═════ Records to process ═════

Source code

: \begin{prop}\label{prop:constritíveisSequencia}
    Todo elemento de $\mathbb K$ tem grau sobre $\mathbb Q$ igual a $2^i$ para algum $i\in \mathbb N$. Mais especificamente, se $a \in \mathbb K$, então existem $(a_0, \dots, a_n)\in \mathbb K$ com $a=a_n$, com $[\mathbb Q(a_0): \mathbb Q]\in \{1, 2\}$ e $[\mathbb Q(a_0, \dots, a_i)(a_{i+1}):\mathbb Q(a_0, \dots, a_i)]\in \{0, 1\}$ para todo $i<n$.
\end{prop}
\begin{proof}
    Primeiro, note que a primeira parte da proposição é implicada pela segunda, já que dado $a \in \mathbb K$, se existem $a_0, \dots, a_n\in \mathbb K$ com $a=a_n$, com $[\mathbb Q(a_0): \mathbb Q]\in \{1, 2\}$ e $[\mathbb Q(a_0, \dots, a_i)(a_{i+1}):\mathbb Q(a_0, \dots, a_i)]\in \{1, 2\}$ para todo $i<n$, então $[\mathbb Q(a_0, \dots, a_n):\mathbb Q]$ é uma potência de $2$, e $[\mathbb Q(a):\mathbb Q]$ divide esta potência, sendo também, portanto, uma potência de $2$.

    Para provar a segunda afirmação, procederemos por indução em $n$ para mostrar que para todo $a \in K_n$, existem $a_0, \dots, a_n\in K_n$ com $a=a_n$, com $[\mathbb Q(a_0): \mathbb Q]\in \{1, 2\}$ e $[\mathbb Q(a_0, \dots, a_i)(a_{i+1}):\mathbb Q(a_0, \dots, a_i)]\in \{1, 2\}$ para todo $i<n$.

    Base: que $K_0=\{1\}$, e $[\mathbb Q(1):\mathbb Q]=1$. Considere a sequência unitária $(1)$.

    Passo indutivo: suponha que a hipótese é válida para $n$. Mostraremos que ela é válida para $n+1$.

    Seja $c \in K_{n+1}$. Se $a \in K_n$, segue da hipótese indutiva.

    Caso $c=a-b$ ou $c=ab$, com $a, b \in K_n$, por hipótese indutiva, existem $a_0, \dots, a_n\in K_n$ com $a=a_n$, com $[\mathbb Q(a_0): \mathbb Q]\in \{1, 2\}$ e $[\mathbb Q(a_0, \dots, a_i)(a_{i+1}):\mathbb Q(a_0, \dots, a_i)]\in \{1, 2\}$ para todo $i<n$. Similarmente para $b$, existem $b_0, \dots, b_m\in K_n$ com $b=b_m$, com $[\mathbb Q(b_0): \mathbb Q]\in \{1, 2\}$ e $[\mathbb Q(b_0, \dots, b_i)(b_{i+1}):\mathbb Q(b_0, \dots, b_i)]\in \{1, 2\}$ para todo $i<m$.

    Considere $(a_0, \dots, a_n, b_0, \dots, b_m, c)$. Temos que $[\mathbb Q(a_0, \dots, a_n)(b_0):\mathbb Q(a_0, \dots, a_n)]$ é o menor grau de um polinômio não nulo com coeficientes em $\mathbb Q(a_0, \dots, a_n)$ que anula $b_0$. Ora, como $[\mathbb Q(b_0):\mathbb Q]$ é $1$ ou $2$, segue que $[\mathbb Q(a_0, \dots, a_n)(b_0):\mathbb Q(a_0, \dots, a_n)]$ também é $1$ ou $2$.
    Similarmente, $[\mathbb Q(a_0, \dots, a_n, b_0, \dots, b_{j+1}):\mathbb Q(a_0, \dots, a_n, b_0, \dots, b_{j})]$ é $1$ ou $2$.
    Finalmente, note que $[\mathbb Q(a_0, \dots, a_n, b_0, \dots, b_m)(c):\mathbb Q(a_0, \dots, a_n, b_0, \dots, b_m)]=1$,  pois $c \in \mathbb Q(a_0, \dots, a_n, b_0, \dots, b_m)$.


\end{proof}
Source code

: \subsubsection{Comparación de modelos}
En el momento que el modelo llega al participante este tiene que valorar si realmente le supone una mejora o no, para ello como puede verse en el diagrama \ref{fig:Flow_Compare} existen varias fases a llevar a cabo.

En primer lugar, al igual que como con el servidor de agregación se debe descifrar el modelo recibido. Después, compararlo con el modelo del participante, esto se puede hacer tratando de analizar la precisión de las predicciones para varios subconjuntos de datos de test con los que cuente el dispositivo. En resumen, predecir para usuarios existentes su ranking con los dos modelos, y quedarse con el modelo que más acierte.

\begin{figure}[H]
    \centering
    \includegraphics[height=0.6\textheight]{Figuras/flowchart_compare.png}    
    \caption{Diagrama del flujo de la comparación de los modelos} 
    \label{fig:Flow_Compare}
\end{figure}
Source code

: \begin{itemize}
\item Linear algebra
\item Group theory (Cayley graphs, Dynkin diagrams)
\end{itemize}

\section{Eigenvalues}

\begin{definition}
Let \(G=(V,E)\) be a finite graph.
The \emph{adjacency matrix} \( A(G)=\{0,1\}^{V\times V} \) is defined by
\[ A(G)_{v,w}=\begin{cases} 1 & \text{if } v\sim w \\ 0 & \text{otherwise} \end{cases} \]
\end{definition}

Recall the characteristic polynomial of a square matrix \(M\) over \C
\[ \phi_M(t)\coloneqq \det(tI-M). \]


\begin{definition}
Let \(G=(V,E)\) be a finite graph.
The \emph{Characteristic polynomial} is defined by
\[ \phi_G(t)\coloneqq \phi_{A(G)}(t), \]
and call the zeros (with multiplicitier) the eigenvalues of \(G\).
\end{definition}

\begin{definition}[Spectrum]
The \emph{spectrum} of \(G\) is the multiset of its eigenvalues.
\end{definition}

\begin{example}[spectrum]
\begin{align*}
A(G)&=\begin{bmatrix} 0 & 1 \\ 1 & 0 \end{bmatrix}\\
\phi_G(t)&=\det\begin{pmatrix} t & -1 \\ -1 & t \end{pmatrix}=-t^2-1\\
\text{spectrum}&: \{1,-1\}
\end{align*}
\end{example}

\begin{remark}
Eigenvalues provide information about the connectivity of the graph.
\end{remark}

═════

Directions: Only the lines above starting at the line that holds "sequência unitária $(1)$." and ending at the line that holds "Seja $c \in" are to be repeated, exactly and in full.

Answer below:
    Base: que $K_0=\{1\}$, e $[\mathbb Q(1):\mathbb Q]=1$. Considere a sequência unitária $(1)$.

    Passo indutivo: suponha que a hipótese é válida para $n$. Mostraremos que ela é válida para $n+1$.

    Seja $c \in K_{n+1}$. Se $a \in K_n$, segue da hipótese indutiva.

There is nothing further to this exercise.